Anthropic Just Shipped What We Built Three Weeks Ago
Anthropic announced cloud scheduling for Claude Code today. Set a repo, set a schedule, set a prompt. Claude runs it on their infrastructure so you don't need your laptop open.
Twitter is losing its mind. 282 posts and counting. Noah Zweben, the Claude Code PM, posted the demo himself.
We've been running this since February.
Not bragging. Documenting. Because there are things you learn from running scheduled agents that you cannot learn from shipping the feature.
What They Shipped
The official version comes in two flavors.
CLI /loop — session-scoped cron. Set an interval and a prompt, it fires in the background. Up to 50 concurrent tasks. Three-day auto-expiry. Dies when you close the terminal.
Cowork scheduled tasks — persistent. Five cadences: manual, hourly, daily, weekday, weekly. Runs on Anthropic's cloud. Delivers reports, briefings, summaries. This is the one that matters.
Both are clean. Both solve real problems. Neither prepares you for what happens next.
What We Learned Running This for Weeks
We run a system called TinyClaw — a tmux-based daemon that connects messaging channels to Claude Code agents via file-based queues. Cron jobs fire prompts on schedule. The agent picks them up, does the work, responds through whatever channel started it.
Three things happened that the announcement doesn't mention.
1. Context Drift Is the Real Enemy
A scheduled task that runs "check PRs and summarize changes" works perfectly on day one. By day five, the agent has lost all context about why those PRs matter, which reviewer cares about what, and what the team's priorities are this sprint.
The /loop auto-expiry at three days is smart — they know this. But Cowork's persistent scheduling will hit it hard. A weekly report that runs 52 times needs context that survives 52 context windows. That's not a scheduling problem. That's a memory problem.

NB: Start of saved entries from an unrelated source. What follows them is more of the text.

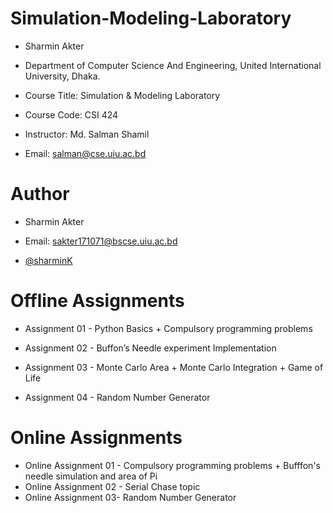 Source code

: # Simulation-Modeling-Laboratory

* Sharmin Akter

* Department of Computer Science And Engineering, United International University, Dhaka.

* Course Title: Simulation & Modeling Laboratory

* Course Code: CSI 424

* Instructor: Md. Salman Shamil

* Email: salman@cse.uiu.ac.bd

# Author

* Sharmin Akter

* Email: sakter171071@bscse.uiu.ac.bd

* [@sharminK](https://github.com/sharminK)

# Offline Assignments

* Assignment 01 - Python Basics + Compulsory programming problems

* Assignment 02 - Buffon’s Needle experiment Implementation

* Assignment 03 - Monte Carlo Area + Monte Carlo Integration + Game of Life

* Assignment 04 - Random Number Generator



# Online Assignments

* Online Assignment 01 - Compulsory programming problems + Bufffon's needle simulation and area of Pi
* Online Assignment 02 - Serial Chase topic
* Online Assignment 03- Random Number Generator


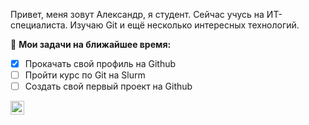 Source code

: 

Привет, меня зовут Александр, я студент. Сейчас учусь на ИТ-специалиста. Изучаю Git и ещё несколько интересных технологий.


🚧 **Мои задачи на ближайшее время:**
<!-- TODO-IST:START -->
* [x] Прокачать свой профиль на Github
* [ ] Пройти курс по Git на Slurm
* [ ] Создать свой первый проект на Github       
<!-- TODO-IST:END -->



<a href="https://t.me/aleksander1113">
  <img align="left" alt="Abhishek's Telegram" width="22px" src="https://cdn.jsdelivr.net/npm/simple-icons@v3/icons/telegram.svg" />
</a>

2. The Task Has to Be the Right Shape
Not every recurring task benefits from AI. A cron job that runs git log --since=yesterday and formats it as a Slack message doesn't need Claude. A cron job that reads yesterday's commits, correlates them with the sprint board, identifies what's blocked, and writes a standup summary for each team member — that needs Claude.
The temptation is to schedule everything. The reality is that 80% of scheduled tasks should stay as bash scripts. The 20% that need intelligence need a lot of intelligence, and they need it consistently.
3. Failure Recovery Is Non-Obvious
When a human runs Claude Code and it fails, the human adapts. Rephrase, more context, different approach.
When a scheduled task fails at 3 AM, nobody adapts. It either retries blindly (wasting tokens), logs an error nobody reads, or silently produces garbage output that looks correct until someone notices the numbers are wrong.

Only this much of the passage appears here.